Live updates: Pakistan sends plane to evacuate 300 who fled
The latest developments on the Russia-Ukraine war:
ISLAMABAD — Pakistan sent an aircraft to Poland on Tuesday to evacuate more than 300 Pakistanis who escaped fighting in Ukraine.
Pakistan International Airlines says most of them are students.
Pakistan has refused to condemn Russia’s invasion of Ukraine, even as it has denounced war as a solution to differences and called for negotiations and a cease-fire. Prime Minister Imran Khan met with President Vladimir Putin at the Kremlin just hours after the Russian leader sent tanks into Ukraine on Feb. 24.
Pakistan abstained from last week’s U.N. General Assembly vote condemning Russia’s invasion of Ukraine.
TOKYO — Japanese automaker Nissan is planning to halt production at its plant in Russia because of “logistical challenges.”
Nissan Motor Co. did not provide a specific date but said Tuesday production will stop “soon.” Its plant in St. Petersburg produced 45,000 vehicles last year, including the X-Trail sport utility vehicle.

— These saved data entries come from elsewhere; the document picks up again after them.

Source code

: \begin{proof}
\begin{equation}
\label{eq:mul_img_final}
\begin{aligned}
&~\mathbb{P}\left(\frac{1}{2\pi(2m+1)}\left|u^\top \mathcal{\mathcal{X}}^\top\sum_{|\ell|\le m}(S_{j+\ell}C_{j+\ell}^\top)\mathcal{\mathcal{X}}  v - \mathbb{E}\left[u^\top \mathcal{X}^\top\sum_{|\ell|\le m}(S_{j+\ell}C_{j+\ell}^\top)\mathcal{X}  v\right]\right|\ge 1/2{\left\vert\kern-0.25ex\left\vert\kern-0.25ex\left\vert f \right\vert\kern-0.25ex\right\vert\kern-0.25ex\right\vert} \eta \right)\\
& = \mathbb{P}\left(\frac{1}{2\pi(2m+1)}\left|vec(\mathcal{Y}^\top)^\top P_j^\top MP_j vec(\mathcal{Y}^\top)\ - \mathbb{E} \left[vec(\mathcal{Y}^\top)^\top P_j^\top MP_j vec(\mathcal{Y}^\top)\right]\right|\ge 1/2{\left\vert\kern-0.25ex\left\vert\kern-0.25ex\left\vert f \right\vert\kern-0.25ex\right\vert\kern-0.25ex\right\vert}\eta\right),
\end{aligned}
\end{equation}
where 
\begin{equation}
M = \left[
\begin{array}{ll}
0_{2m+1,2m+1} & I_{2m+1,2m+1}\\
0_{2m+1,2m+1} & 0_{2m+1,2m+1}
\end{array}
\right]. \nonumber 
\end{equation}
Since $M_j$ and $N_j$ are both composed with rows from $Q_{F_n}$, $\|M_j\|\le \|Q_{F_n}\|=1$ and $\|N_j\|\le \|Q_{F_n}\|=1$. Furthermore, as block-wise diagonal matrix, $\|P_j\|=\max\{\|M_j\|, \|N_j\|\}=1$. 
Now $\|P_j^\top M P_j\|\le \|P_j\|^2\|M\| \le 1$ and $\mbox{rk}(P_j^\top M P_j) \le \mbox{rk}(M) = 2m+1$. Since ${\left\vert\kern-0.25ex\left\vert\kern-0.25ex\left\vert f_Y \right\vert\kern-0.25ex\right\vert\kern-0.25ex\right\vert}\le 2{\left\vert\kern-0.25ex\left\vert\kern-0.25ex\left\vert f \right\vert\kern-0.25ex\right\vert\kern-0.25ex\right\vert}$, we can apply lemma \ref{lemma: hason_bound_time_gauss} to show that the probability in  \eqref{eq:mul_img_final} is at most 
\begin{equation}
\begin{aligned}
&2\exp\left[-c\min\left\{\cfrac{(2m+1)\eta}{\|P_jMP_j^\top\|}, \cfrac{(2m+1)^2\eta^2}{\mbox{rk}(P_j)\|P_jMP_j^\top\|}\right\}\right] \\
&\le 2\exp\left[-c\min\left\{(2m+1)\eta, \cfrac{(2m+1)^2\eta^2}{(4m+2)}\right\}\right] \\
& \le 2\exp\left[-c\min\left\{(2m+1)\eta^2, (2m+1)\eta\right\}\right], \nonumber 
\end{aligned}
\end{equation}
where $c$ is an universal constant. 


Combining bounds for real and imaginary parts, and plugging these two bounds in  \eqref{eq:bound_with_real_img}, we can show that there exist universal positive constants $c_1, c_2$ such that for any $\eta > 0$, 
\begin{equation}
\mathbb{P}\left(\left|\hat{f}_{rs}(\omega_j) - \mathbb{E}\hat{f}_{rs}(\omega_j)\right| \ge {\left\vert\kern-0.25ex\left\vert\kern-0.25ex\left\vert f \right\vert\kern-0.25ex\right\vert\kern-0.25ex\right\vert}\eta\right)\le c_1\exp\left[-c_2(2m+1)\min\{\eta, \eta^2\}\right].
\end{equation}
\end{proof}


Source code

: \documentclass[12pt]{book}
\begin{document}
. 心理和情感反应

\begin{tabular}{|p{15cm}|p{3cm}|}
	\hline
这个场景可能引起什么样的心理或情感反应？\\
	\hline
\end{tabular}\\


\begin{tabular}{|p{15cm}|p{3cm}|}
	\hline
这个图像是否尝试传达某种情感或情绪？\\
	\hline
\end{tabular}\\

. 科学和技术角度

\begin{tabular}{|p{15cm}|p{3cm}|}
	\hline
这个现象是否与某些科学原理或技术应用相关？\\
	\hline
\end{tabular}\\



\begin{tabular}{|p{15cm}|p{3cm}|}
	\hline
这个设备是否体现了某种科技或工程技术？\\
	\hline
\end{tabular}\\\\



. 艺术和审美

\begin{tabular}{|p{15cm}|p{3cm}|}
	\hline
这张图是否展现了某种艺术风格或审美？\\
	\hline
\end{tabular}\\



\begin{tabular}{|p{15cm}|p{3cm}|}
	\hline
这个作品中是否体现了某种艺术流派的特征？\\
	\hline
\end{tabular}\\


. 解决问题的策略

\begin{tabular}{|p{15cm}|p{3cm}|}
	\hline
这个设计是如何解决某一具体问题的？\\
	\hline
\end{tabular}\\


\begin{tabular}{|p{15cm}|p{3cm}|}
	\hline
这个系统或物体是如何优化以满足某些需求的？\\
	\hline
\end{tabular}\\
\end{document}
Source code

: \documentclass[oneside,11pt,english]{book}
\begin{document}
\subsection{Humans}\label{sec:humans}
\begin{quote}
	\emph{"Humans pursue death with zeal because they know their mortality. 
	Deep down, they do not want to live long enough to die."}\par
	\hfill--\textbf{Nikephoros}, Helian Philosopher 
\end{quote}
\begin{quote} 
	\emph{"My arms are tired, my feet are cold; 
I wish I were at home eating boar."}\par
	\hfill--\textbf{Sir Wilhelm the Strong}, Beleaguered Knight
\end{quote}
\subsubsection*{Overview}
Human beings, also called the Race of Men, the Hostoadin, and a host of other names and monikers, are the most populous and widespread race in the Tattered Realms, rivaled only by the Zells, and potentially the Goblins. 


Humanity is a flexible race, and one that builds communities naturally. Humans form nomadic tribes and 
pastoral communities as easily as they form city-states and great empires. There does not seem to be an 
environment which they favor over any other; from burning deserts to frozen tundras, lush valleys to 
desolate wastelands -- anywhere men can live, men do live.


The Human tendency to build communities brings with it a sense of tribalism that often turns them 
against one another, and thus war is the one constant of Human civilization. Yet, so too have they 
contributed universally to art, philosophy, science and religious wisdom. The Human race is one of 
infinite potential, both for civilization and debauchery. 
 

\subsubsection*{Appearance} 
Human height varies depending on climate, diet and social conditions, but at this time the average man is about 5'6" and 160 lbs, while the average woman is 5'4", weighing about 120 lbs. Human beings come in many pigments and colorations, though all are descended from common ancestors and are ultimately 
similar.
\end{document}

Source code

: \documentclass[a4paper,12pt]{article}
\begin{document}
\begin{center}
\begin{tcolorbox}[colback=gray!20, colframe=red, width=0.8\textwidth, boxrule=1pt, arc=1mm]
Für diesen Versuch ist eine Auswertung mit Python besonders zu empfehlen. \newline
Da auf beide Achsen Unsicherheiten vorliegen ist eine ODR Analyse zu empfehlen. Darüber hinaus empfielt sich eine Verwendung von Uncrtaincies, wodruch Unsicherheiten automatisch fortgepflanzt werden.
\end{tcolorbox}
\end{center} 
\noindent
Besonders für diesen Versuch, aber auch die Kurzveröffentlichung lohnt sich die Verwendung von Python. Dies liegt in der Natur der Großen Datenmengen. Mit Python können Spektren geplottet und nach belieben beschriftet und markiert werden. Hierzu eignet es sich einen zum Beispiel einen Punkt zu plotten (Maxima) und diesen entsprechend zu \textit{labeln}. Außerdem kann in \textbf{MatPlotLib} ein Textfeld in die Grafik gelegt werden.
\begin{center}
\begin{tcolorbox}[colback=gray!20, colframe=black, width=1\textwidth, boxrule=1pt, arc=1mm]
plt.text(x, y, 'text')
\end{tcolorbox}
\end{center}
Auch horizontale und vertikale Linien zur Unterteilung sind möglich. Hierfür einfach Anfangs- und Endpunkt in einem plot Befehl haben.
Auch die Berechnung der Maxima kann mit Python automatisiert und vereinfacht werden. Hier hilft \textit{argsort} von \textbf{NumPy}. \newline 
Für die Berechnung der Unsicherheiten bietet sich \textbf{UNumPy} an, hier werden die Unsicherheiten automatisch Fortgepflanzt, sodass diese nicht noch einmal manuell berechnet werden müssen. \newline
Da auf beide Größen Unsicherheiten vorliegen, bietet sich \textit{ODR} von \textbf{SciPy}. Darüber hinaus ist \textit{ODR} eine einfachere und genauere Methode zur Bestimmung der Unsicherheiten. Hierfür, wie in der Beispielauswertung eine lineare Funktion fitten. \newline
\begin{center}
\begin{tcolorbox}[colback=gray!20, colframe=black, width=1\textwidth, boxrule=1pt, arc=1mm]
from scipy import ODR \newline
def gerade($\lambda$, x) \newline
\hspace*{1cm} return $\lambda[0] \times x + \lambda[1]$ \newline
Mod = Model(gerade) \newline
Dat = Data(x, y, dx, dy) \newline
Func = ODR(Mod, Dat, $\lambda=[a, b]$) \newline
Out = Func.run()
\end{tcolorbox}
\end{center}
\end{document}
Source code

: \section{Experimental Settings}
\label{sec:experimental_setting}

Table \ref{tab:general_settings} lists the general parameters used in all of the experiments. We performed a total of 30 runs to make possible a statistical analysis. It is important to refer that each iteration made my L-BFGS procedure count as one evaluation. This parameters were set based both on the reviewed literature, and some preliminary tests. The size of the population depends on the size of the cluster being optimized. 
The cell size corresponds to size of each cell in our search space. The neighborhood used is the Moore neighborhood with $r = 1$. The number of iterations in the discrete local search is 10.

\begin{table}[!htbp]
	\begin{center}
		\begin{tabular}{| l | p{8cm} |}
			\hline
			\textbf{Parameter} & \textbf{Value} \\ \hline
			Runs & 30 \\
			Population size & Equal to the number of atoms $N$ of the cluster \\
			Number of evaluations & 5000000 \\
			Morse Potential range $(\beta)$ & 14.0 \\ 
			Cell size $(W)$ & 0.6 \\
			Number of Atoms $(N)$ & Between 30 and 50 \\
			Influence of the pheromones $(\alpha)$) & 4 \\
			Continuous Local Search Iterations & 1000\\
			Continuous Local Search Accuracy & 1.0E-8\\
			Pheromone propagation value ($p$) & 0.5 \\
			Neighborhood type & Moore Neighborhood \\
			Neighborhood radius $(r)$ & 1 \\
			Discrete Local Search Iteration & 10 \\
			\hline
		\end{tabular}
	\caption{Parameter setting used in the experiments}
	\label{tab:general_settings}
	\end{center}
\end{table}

The Yokohama-based manufacturer said the safety of its employees is its top priority.
Nissan earlier stopped exports to Russia.
LVIV, Ukraine — Russian aircraft bombed cities in eastern and central Ukraine overnight, Ukrainian officials said. Shelling pounded suburbs of the capital, Kyiv.
In Sumy and Okhtyrka, to the east of Kyiv near the Russian border, bombs fell on residential buildings and destroyed a power plant, regional leader Dmytro Zhivitsky said. He said there were dead and wounded but gave no figures.
Bombs also hit oil depots in Zhytomyr and the neighboring town of Cherniakhiv, located west of Kyiv.
In Bucha, a Kyiv suburb, the mayor reported heavy artillery fire.
“We can’t even gather up the bodies because the shelling from heavy weapons doesn’t stop day or night,” Mayor Anatol Fedoruk said. “Dogs are pulling apart the bodies on the city streets. It’s a nightmare.”
The Ukrainian government is demanding the opening of humanitarian corridors to allow people to safely leave Sumy, Zhytomyr, Kharkiv, Mariupol and suburbs of Kyiv, including Bucha.
LVIV, Ukraine — The mayor of Lviv said the city in far western Ukraine is struggling to feed and house the tens of thousands of people who have fled here from war-torn regions of the country.
“We really need support,” Mayor Andriy Sadovyi said.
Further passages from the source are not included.